Start of RECORD EXCERPTS
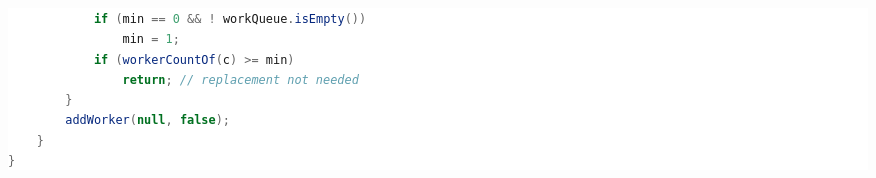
 ```java
            if (min == 0 && ! workQueue.isEmpty())
                min = 1;
            if (workerCountOf(c) >= min)
                return; // replacement not needed
        }
        addWorker(null, false);
    }
}
```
End of RECORD EXCERPTS
REQUIRED WORK:
Give every line above again exactly, omitting whatever pictures appear.

EXERCISE ANSWER:
 ```java
            if (min == 0 && ! workQueue.isEmpty())
                min = 1;
            if (workerCountOf(c) >= min)
                return; // replacement not needed
        }
        addWorker(null, false);
    }
}
```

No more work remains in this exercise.